I was considering using them for long term positions in US ETFs, but when I extrapolated the cost impacts from 5 days to 365, I realized they'd cost >30% per year to hold. Let me do a sanity check to prove my point. To eliminate the possibility of this being an issue with my account being euro denominated, let's considered those ETF domiciled in the EU. https://www.tradingview.com/symbols/XETR-SXR8/ According to TradingView this is the ETF with most assets under management in Germany at around 100B. For 20k euros, the Cost Impact says that the ongoing cost of holding the position for 5 days is 0.5%, which comes down to 36.5% per year, so it isn't an exaggeration at all. The IB CFD commissions page says they should only cost within 1.5% of the overnight rate, but this is clearly way above that, so I am wondering what the deal with CFDs is. https://www.interactivebrokers.ie/en/trading/ibkr-share-cfds.php For reference this is what the interest rates on CFDs should be.
Ok, I finally realized why the fees seem so high. It's basing them off the investment in base ccy rather than the order value. CFDs offer around 7.5:1 leverage, so I should be dividing the 36% by 7.5 in order to get the actual interest rate. And in fact, as an EU customer I seem to have access to that same kind of insane buying power even for regular stocks.
The CFD designers of course know that the US stock market has a long-term upward trend, for known reasons. As a result, if you use leverage, you'll always be charged on the borrowed money part (there are some rare exceptions in certain CFDs where there's a positive swap aka you get credited daily, the more the more borrowed money you use) on US stock indices and probably most other stockindex cfds, too. Otherwise, the broker would lose in the long-term.
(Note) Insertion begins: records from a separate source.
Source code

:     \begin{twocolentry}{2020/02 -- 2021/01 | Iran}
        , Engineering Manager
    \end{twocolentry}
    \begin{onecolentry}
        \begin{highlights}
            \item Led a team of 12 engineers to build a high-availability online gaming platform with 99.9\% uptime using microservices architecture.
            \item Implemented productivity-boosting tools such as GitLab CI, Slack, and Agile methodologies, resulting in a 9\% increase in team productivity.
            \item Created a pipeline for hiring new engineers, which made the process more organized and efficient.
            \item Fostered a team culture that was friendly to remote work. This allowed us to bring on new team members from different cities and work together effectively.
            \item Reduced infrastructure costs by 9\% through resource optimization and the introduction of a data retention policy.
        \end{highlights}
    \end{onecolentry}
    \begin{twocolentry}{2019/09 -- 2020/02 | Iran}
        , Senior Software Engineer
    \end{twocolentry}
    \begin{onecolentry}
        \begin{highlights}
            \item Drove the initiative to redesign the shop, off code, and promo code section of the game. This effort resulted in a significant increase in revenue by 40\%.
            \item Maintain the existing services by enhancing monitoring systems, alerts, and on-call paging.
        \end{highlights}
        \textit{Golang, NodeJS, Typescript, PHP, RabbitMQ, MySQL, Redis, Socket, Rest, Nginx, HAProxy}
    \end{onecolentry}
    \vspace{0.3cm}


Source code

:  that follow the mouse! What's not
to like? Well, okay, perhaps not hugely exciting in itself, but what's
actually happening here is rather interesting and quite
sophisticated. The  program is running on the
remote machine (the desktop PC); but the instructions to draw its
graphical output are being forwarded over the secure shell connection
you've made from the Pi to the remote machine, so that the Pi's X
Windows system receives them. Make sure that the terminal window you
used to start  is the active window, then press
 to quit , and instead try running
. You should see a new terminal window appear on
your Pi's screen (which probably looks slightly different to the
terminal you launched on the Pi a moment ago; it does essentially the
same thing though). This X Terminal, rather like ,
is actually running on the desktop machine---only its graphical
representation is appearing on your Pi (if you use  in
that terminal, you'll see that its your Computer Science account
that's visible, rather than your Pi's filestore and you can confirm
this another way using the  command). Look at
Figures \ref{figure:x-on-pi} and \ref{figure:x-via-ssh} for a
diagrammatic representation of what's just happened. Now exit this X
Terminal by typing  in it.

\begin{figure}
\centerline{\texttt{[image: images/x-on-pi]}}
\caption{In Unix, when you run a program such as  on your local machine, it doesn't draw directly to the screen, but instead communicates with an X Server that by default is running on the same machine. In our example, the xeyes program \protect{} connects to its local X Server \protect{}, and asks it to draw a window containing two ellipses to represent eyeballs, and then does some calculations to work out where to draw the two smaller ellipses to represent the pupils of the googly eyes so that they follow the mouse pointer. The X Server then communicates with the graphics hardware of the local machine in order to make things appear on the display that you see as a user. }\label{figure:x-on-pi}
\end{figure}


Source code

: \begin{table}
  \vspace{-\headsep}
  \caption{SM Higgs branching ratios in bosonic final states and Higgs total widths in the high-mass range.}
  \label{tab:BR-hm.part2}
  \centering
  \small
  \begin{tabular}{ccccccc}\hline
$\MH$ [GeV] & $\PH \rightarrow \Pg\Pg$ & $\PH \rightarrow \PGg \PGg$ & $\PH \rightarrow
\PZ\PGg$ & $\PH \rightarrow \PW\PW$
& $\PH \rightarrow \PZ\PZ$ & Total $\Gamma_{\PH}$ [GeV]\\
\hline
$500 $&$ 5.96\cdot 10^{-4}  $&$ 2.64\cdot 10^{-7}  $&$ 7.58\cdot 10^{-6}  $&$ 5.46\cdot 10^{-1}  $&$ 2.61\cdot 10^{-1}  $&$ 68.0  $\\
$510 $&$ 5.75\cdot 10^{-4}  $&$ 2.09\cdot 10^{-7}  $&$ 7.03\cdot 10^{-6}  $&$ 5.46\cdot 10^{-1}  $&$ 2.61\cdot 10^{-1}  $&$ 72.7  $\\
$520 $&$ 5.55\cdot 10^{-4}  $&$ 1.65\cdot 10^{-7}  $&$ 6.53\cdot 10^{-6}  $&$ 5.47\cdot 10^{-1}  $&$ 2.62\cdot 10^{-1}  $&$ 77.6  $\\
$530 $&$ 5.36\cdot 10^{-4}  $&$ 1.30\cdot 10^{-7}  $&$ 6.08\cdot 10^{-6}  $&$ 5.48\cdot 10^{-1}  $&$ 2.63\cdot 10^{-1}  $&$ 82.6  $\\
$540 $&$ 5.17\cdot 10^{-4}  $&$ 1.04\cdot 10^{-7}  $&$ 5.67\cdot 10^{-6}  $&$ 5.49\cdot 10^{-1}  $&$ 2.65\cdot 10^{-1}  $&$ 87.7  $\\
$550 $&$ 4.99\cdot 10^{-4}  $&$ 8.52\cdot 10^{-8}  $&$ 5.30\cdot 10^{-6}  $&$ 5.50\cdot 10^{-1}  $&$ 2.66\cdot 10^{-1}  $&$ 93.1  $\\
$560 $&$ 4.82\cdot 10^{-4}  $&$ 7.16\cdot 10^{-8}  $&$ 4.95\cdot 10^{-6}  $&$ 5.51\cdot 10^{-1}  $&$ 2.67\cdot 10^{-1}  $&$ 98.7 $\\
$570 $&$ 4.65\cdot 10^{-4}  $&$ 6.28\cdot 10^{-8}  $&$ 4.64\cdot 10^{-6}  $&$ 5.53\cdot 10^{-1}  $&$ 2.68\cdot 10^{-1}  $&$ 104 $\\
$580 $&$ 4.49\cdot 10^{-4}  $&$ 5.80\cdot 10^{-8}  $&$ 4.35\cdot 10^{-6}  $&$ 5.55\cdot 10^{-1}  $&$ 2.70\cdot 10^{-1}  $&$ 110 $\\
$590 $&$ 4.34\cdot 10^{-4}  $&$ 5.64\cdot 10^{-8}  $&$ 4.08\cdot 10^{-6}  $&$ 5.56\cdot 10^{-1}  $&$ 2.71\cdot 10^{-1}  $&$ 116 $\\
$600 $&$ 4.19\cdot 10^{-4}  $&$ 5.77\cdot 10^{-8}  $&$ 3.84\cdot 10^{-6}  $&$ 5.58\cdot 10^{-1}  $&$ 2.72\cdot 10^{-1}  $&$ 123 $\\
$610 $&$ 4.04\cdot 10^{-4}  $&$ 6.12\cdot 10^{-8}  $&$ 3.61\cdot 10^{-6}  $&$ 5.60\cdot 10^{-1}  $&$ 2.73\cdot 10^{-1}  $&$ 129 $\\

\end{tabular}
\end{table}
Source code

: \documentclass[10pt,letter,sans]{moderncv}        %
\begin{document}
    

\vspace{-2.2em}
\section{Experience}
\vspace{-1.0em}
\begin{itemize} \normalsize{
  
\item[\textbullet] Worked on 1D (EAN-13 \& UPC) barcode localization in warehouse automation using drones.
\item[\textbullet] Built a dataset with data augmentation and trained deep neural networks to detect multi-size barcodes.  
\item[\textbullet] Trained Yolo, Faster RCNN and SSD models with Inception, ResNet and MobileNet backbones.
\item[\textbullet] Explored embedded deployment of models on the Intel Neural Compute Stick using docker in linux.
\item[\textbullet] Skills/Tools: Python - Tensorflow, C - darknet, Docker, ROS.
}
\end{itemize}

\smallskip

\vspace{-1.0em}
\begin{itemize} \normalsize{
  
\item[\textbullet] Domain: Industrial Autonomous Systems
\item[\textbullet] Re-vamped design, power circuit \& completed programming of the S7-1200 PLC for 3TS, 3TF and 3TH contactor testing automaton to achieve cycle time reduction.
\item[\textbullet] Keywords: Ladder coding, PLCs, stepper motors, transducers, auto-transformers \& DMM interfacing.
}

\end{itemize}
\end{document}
That makes it sound like it works as margin does with regular leveraged stock purchases, but the way I understand it, with CFDs I'd be charged the interest fees regardless of whether I have enough money in the account to cover the entire investment, right? Otherwise, why would the Cost Impact page show the financing cost? I understand that with CFDs I am trading against the broker, but nothing is stopping IB from hedging the position I opened.